Exercise directions:
Restate the following entries exactly. Keep the pictures out.

Source records:
- - -

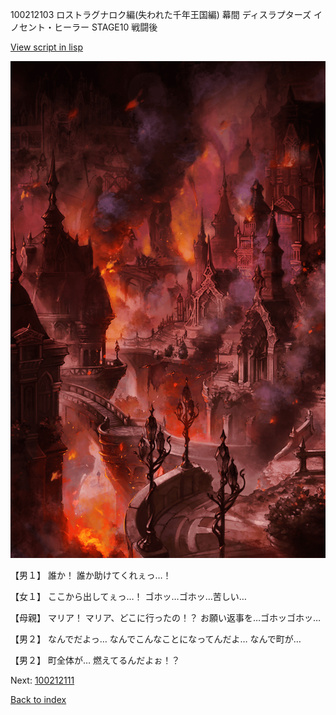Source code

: 100212103 ロストラグナロク編(失われた千年王国編) 幕間 ディスラプターズ  イノセント・ヒーラー STAGE10 戦闘後

[View script in lisp](../scripts/100212103.txt)

![imperial_city_destroyed.png](../images/backgrounds/imperial_city_destroyed.png)

【男１】
誰か！
誰か助けてくれぇっ…！

【女１】
ここから出してぇっ…！
ゴホッ…ゴホッ…苦しい…

【母親】
マリア！
マリア、どこに行ったの！？
お願い返事を…ゴホッゴホッ…

【男２】
なんでだよっ…
なんでこんなことになってんだよ…
なんで町が…

【男２】
町全体が…
燃えてるんだよぉ！？

Next: [100212111](100212111.md)

[Back to index](index.md)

- - -

Exercise result:
Source code

: 100212103 ロストラグナロク編(失われた千年王国編) 幕間 ディスラプターズ  イノセント・ヒーラー STAGE10 戦闘後

[View script in lisp](../scripts/100212103.txt)

![imperial_city_destroyed.png](../images/backgrounds/imperial_city_destroyed.png)

【男１】
誰か！
誰か助けてくれぇっ…！

【女１】
ここから出してぇっ…！
ゴホッ…ゴホッ…苦しい…

【母親】
マリア！
マリア、どこに行ったの！？
お願い返事を…ゴホッゴホッ…

【男２】
なんでだよっ…
なんでこんなことになってんだよ…
なんで町が…

【男２】
町全体が…
燃えてるんだよぉ！？

Next: [100212111](100212111.md)

[Back to index](index.md)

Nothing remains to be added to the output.